National Trust Face Membership Revolt Over Hunting Licences
Posted 20th August 2017
A group of members, supported by animal welfare charity the League Against Cruel Sports, have successfully submitted a motion which will be voted on at the Trust’s AGM in October. If passed, the motion will prevent hunts from legally accessing large amounts of land across England and Wales.
Philippa King, acting CEO for the League Against Cruel Sports, said:
“This could be a landmark moment. The National Trust is a treasured institution which does wonderful work, but it has allowed itself to be embarrassed by the hunting fraternity. The reasons hunts give to justify being on National Trust land have been shown time and time again to be mere excuses covering up illegal hunting.
“We believe National Trust members do not want animals being chased and killed on the land they love, so will give the National Trust a strong message at the AGM – if you truly are an organisation that cares about the UK’s flora and fauna, then hunting does not belong on your land.”
The ‘trail hunting’ excuse
According to the Observer, the National Trust granted 79 annual licences to hunts last year seeking to engage in , which the hunts claim is hunting by following a pre-laid trail, and not intended to involve the chasing and killing of live animals.
However, reports from over 30 hunt monitors across ten years from different organisations covering the majority of hunts in England and Wales (157), have reported witnessing someone laying a possible trail only in an average of around 3% of the occasions they monitored hunts. Worse, they believed that they may have witnessed a genuine trail hunting event, rather than a fake one, on an average of around 0.04% of occasions.
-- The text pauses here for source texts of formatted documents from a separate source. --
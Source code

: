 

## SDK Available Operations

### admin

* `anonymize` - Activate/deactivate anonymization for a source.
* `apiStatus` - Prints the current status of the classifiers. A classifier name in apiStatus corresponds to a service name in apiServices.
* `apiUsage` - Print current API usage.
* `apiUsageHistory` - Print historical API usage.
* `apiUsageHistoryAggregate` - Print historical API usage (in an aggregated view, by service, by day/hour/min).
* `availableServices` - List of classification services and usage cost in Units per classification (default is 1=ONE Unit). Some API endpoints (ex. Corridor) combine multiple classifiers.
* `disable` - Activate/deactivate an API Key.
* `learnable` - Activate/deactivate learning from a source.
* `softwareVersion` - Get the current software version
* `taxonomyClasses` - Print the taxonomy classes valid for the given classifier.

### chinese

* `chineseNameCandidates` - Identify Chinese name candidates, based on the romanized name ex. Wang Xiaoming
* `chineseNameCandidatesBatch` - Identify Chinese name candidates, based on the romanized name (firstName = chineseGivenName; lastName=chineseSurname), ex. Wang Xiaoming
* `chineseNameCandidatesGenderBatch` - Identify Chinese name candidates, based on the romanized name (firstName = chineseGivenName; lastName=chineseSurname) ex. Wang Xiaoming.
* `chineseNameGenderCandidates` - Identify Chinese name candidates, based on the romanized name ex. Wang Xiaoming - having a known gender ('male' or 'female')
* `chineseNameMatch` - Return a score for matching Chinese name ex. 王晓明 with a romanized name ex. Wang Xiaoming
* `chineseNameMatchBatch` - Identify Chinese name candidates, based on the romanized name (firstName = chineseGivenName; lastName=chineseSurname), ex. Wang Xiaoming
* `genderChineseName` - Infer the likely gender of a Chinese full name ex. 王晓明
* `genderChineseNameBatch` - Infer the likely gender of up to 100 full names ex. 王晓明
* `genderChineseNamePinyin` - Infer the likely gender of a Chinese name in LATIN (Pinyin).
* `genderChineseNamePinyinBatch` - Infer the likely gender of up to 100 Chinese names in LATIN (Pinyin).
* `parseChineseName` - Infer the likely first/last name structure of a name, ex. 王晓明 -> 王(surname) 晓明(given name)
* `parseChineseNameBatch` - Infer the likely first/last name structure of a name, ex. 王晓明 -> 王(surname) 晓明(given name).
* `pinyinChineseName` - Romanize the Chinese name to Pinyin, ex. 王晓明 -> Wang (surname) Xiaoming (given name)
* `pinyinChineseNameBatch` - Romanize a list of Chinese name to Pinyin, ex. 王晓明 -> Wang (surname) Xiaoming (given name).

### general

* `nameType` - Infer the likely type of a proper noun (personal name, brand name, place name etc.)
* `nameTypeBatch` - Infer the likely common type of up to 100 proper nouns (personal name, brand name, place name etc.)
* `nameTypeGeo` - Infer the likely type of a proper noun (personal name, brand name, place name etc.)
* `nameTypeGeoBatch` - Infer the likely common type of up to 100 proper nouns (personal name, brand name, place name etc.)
National Trust member Helen Beynon, one of the organisers of the motion which will be heard at the AGM, said:
“A long time Trust member, until January 2017, I had no idea hunting continued after the ban. Like the vast majority of the public, I had no reason to think the spirit of the law was not being upheld.
“When I was invited to see what happens on a ‘trail hunt’, I was appalled to see how loopholes in the law were being exploited. I realised this activity was so easily used as a smokescreen to hunt and kill "accidentally". The abuse I received from hunt followers, and then seeing a hound hit by a car, left me shocked. Realising that I might be indirectly supporting this abhorrent practice, I resolved to find a way to stop it on Trust land.
“Through the commitment of a small team of conservationists and supporters, we have succeeded in taking this to a vote. This members' resolution should signal the death knell for hunting with hounds on huge swathes of land from Snowdonia to Borrowdale and end the dangers of packs of hounds exercising on Trust beaches and nature reserves. I don't doubt that the majority of members would support this resolution, if they are only made aware.”
Explorer and National Trust member Sir Ranulph Fiennes, in support of the League Against Cruel Sports’ campaign to end hunting on National Trust land said:
“I have a passion for this country, our land and our animals. On the whole, the work the National Trust does to protect the land it owns is excellent. That is why it is so disappointing that hunting is still taking place on their land.
“The evidence is clear that the given title of ‘trail hunting’ is a sham. These hunts are still killing foxes, hares and stags – and they are being allowed to do so on National Trust land. Hunting is despicable, cruel and has no justification in modern Britain. If the National Trust want to truly preserve and protect our environment, they need to stop condoning hunting, in any guise immediately.”
The Quantock Hills in Somerset, is a Site of Special Scientific Interest (SSSI), with parts owned and managed by the National Trust. The Quantock Staghounds Hunt, like all the other stag hunts, was banned from hunting with dogs on National Trust land in 1997, so is not permitted to carry out actual stag hunting on its land.
The League Against Cruel Sports has evidence that the Quantock Staghounds Hunt has repeatedly engaged in stag hunting, trespassing into National Trust land without a licence, driving hunt quad bikes and other vehicles on a restricted byway and footpaths used regularly by the public (including children) and across protected moorland, and has discharged firearms to kill deer on National Trust land, which is open to the public.
On one occasion, a National Trust vehicle passed along a restricted byway as hunt vehicles were driven illegally in the opposite direction but there was no intervention. The evidence shows that National Trust estate staff may be aware of what is going on but take no action to stop it.
Philippa King added:
“We have shown the Trust video footage of hunts chasing and killing stags on their land, and we have offered them advice and support. But there seems to be no will to try and stop this. We’re not sure why. But those making these decisions will find that they are significantly out of step with the majority of their members.
“The groundswell of public opinion against the NT allowing hunting is already massive and growing by the day, as more people realise it’s happening. This movement is coming from National Trust members themselves who have had enough. A petition against the Trust allowing trail hunting on its land reached over 130,000 signatures.
“National Trust members, you now have the chance to take this matter into your own hands – please don’t let it slip by.”